In a preferred embodiment of the present invention, there is a transverse suction relief vent in the cylinder housing which is sealingly occluded by the piston in the rest position before the dispensing stroke.

It is an object of the invention to provide a positive action outlet valve which controls fluid egress from the dispensing pump and which is actuated by relative movement of parts during operation of the piston of the pump.

It is another object of the invention to provide an inexpensive pump which is leak-resistant in all positions and in the presence of pressure in its associated container.

BRIEF DESCRIPTION OF THE DRAWINGS

In the drawings,

FIG. 1 is a front elevation view, partially in vertical section, of a pump made in accordance with a first embodiment of the present invention in the rest position;

FIG. 2 is a side elevation view in vertical section of the pump of FIG. 1 during the actuation stroke;

FIG. 3 is a side elevation view in vertical section of the pump of FIG. 1 during the return stroke;

FIG. 4 is an elevational view, partially in vertical section, of a pump made in accordance with a second embodiment of the present invention in the rest position;

FIG. 5 is an elevational view, partially in vertical section, of the pump of FIG. 4 during the actuation stroke;

FIG. 6 is an elevational view, partially in vertical section of the pump of FIG. 4 during the return stroke; and

FIG. 7 is an enlarged detail view taken along line VII--VII of FIG. 4 showing the inlet valve structure.

DESCRIPTION OF THE PREFERRED EMBODIMENTS

The dispensing pump 1 of the present invention, illustrated in FIG. 1, has a pump housing 10 with a reciprocable piston unit within its cylindrical bore, or chamber, 11. A pressure-actuated inlet check valve mounted in the lower end of the chamber 11 controls fluid ingress to the pump chamber 11 while a positive action outlet valve on the piston unit controls fluid egress from the pump 1. The outlet valve opens independently of pressure and uses pump actuation force to open it.
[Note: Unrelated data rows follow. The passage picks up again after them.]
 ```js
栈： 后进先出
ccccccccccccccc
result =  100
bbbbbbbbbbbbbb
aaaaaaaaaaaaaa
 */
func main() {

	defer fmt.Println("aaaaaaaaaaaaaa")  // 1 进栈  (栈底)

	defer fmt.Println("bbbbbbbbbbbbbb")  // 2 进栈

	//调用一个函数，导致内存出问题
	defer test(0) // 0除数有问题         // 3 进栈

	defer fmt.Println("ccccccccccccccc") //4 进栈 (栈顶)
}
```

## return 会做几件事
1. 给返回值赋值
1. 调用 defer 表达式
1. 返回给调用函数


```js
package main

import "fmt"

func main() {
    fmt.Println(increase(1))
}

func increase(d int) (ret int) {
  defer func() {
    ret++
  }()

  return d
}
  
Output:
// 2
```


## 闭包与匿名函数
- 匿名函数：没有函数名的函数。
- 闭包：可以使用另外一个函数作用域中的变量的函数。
The pump 1 may also include a suction relief vent 12 through the wall of the housing 10 which is normally occluded by the piston unit, but communicates the container and the atmosphere when the pump is actuated. These two features render the pump 1 leak-resistant when there is pressure in the container or when the container is tipped on its side or inverted.
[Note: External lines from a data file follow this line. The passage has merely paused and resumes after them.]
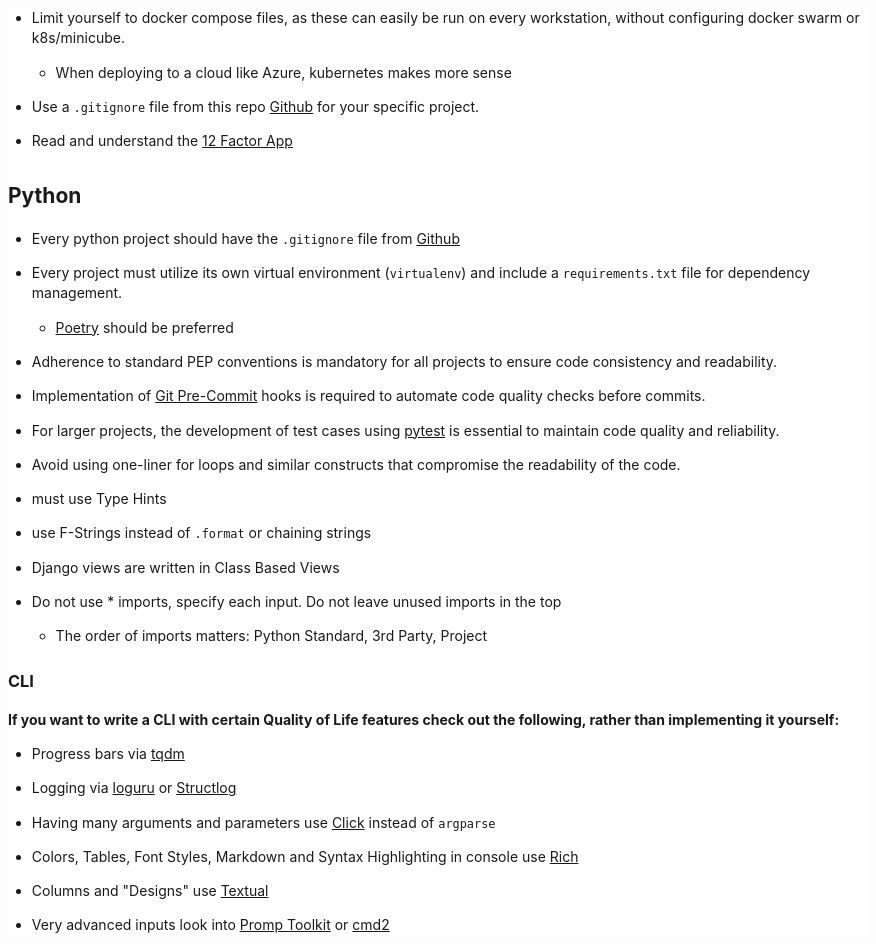 - Limit yourself to docker compose files, as these can easily be run on every workstation, without configuring docker swarm or k8s/minicube.
  - When deploying to a cloud like Azure, kubernetes makes more sense

- Use a `.gitignore` file from this repo [Github](https://github.com/github/gitignore/tree/main) for your specific project.

- Read and understand the [12 Factor App](https://12factor.net/)

## Python

- Every python project should have the `.gitignore` file from [Github](https://github.com/github/gitignore/blob/main/Python.gitignore)

- Every project must utilize its own virtual environment (`virtualenv`) and include a `requirements.txt` file for dependency management.
  - [Poetry](https://python-poetry.org/) should be preferred
 
- Adherence to standard PEP conventions is mandatory for all projects to ensure code consistency and readability.
 
- Implementation of [Git Pre-Commit](https://github.com/pre-commit/pre-commit) hooks is required to automate code quality checks before commits.
 
- For larger projects, the development of test cases using [pytest](https://docs.pytest.org/en/8.0.x/) is essential to maintain code quality and reliability.
   
- Avoid using one-liner for loops and similar constructs that compromise the readability of the code.

- must use Type Hints

- use F-Strings instead of `.format` or chaining strings

- Django views are written in Class Based Views

- Do not use * imports, specify each input. Do not leave unused imports in the top
  - The order of imports matters: Python Standard, 3rd Party, Project


### CLI
**If you want to write a CLI with certain Quality of Life features check out the following, rather than implementing it yourself:**

- Progress bars via [tqdm](https://github.com/tqdm/tqdm)

- Logging via [loguru](https://github.com/Delgan/loguru) or [Structlog](https://www.structlog.org/en/stable/getting-started.html)

- Having many arguments and parameters use [Click](https://github.com/pallets/click) instead of `argparse`

- Colors, Tables, Font Styles, Markdown and Syntax Highlighting in console use [Rich](https://github.com/Textualize/rich)

- Columns and "Designs" use [Textual](https://github.com/Textualize/textual)

- Very advanced inputs look into [Promp Toolkit](https://github.com/prompt-toolkit/python-prompt-toolkit) or [cmd2](https://github.com/python-cmd2/cmd2)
A centrally apertured radial flange 13 integrally joins the pump housing 10 to a cap 14 for mounting the pump 1 on a product container C, such as by a threaded or crimped connection. The radial flange 13, in conjunction with the cap 14, also seals the pump housing 10 to the mouth of the product container C. The flange 13 may have an upstanding annular collar 15 surrounding the central aperture to act as a guide and as a stop to limit the downward travel of an actuator button A (FIG. 2). If desired, the cap 14 may have an upstanding circumferential rim 16 at its outer periphery to guide the vertical travel of the actuator button A. Fluid product enters the pump chamber 11 through an axial education passageway 17 in an education tube nipple 18 at the lower end of the housing 10. An eduction tube 19 is slipped over the nipple 18 to draw fluid from the bottom of the container C. A suction relief vent 12 extends transversely through the upper part of the bore 11 to vent the container only during dispensing.
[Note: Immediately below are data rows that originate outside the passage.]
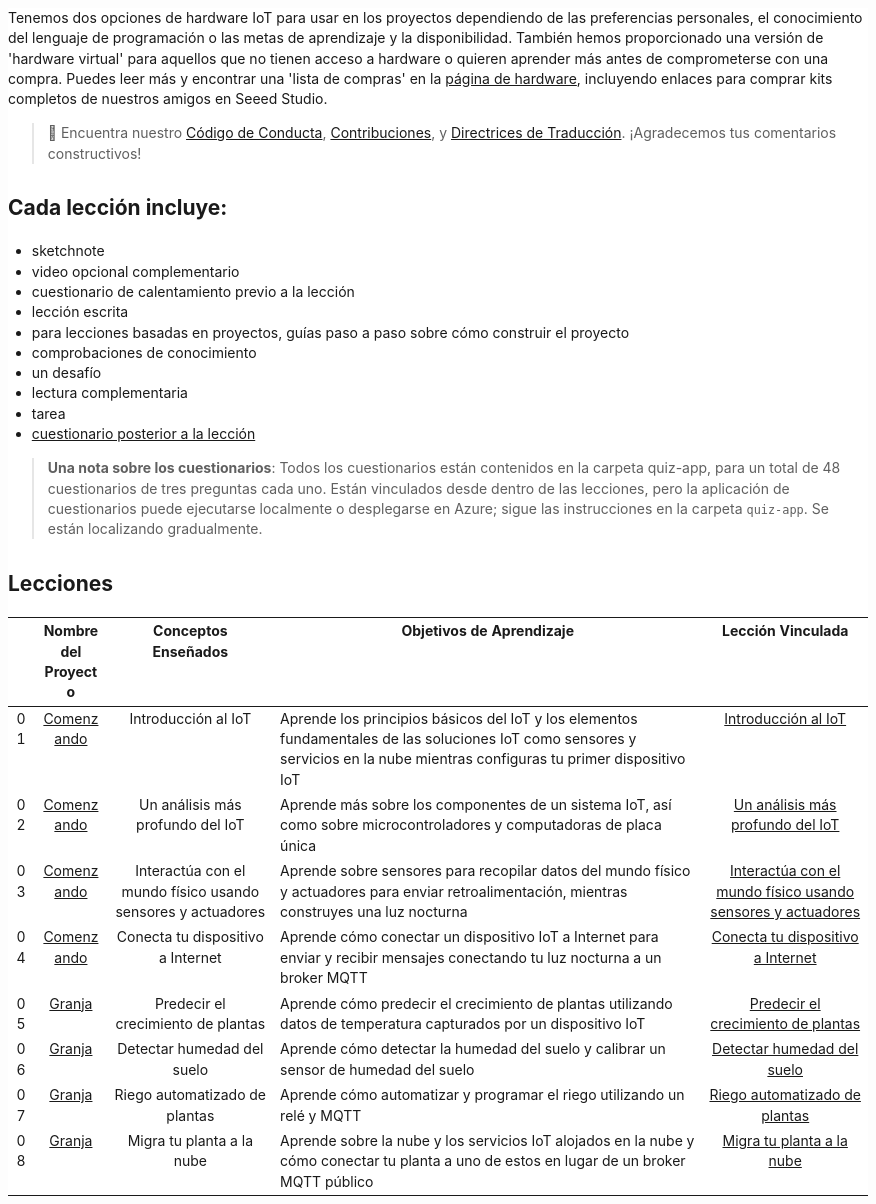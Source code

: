 Tenemos dos opciones de hardware IoT para usar en los proyectos dependiendo de las preferencias personales, el conocimiento del lenguaje de programación o las metas de aprendizaje y la disponibilidad. También hemos proporcionado una versión de 'hardware virtual' para aquellos que no tienen acceso a hardware o quieren aprender más antes de comprometerse con una compra. Puedes leer más y encontrar una 'lista de compras' en la [página de hardware](./hardware.md), incluyendo enlaces para comprar kits completos de nuestros amigos en Seeed Studio.  

> 💁 Encuentra nuestro [Código de Conducta](CODE_OF_CONDUCT.md), [Contribuciones](CONTRIBUTING.md), y [Directrices de Traducción](TRANSLATIONS.md). ¡Agradecemos tus comentarios constructivos!  

## Cada lección incluye:  

- sketchnote  
- video opcional complementario  
- cuestionario de calentamiento previo a la lección  
- lección escrita  
- para lecciones basadas en proyectos, guías paso a paso sobre cómo construir el proyecto  
- comprobaciones de conocimiento  
- un desafío  
- lectura complementaria  
- tarea  
- [cuestionario posterior a la lección](https://ff-quizzes.netlify.app/en/)  

> **Una nota sobre los cuestionarios**: Todos los cuestionarios están contenidos en la carpeta quiz-app, para un total de 48 cuestionarios de tres preguntas cada uno. Están vinculados desde dentro de las lecciones, pero la aplicación de cuestionarios puede ejecutarse localmente o desplegarse en Azure; sigue las instrucciones en la carpeta `quiz-app`. Se están localizando gradualmente.  

## Lecciones  

|       |              Nombre del Proyecto              |                       Conceptos Enseñados                       | Objetivos de Aprendizaje                                                                                                                                                 |                                                        Lección Vinculada                                                         |  
| :---: | :------------------------------------: | :---------------------------------------------------------: | ------------------------------------------------------------------------------------------------------------------------------------------------------------------- | :--------------------------------------------------------------------------------------------------------------------------: |  
|  01   | [Comenzando](./1-getting-started/README.md) |                     Introducción al IoT                     | Aprende los principios básicos del IoT y los elementos fundamentales de las soluciones IoT como sensores y servicios en la nube mientras configuras tu primer dispositivo IoT |                      [Introducción al IoT](./1-getting-started/lessons/1-introduction-to-iot/README.md)                      |
|  02   | [Comenzando](./1-getting-started/README.md) |                   Un análisis más profundo del IoT                    | Aprende más sobre los componentes de un sistema IoT, así como sobre microcontroladores y computadoras de placa única                                                            |                        [Un análisis más profundo del IoT](./1-getting-started/lessons/2-deeper-dive/README.md)                         |
|  03   | [Comenzando](./1-getting-started/README.md) | Interactúa con el mundo físico usando sensores y actuadores | Aprende sobre sensores para recopilar datos del mundo físico y actuadores para enviar retroalimentación, mientras construyes una luz nocturna                                           | [Interactúa con el mundo físico usando sensores y actuadores](./1-getting-started/lessons/3-sensors-and-actuators/README.md) |
|  04   | [Comenzando](./1-getting-started/README.md) |             Conecta tu dispositivo a Internet             | Aprende cómo conectar un dispositivo IoT a Internet para enviar y recibir mensajes conectando tu luz nocturna a un broker MQTT                               |               [Conecta tu dispositivo a Internet](./1-getting-started/lessons/4-connect-internet/README.md)                |
|  05   |            [Granja](./2-farm/README.md)            |                    Predecir el crecimiento de plantas                     | Aprende cómo predecir el crecimiento de plantas utilizando datos de temperatura capturados por un dispositivo IoT                                                                                  |                          [Predecir el crecimiento de plantas](./2-farm/lessons/1-predict-plant-growth/README.md)                           |
|  06   |            [Granja](./2-farm/README.md)            |                    Detectar humedad del suelo                     | Aprende cómo detectar la humedad del suelo y calibrar un sensor de humedad del suelo                                                                                              |                          [Detectar humedad del suelo](./2-farm/lessons/2-detect-soil-moisture/README.md)                           |
|  07   |            [Granja](./2-farm/README.md)            |                  Riego automatizado de plantas                   | Aprende cómo automatizar y programar el riego utilizando un relé y MQTT                                                                                                      |                      [Riego automatizado de plantas](./2-farm/lessons/3-automated-plant-watering/README.md)                       |
|  08   |            [Granja](./2-farm/README.md)            |               Migra tu planta a la nube               | Aprende sobre la nube y los servicios IoT alojados en la nube y cómo conectar tu planta a uno de estos en lugar de un broker MQTT público                                   |               [Migra tu planta a la nube](./2-farm/lessons/4-migrate-your-plant-to-the-cloud/README.md)                |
The piston unit and its associated outlet valve act as an integrated unit so that the piston unit performs both pumping and valving functions. The piston unit comprises a piston body 22, an annular elastomeric gasket 23 and a valve body 41. The outlet valve also incorporates valve body 41 and gasket 23.

The piston comprises a generally tubular piston body 22 and a centrally apertured, annular sealing gasket 23 of elastomeric material. The piston body 22 includes a thin-walled, depending, annular resilient skirt 24 on the outer circumference of the piston body 22 and a pair of vertically spaced, upper and lower

annular shoulders

25 and 26, respectively, which are integral with the upper interior of the piston skirt 24. The skirt 24 provides a sliding seal with the bore 11 which improves with increased internal pressure during the pumping stroke. The upper and

lower shoulders

25 and 26, respectively, grip the outer margin of the annular gasket 23 so that the outer margin is sealed. The gasket 23 extends transversely across the piston body 22 to form the transverse fluid-displacing face of the piston. This gives the piston a centrally-apertured, cup configuration with the valve body 41 passing through the central aperture to form the outlet valve and extending upwardly to form a portion of a piston actuating rod.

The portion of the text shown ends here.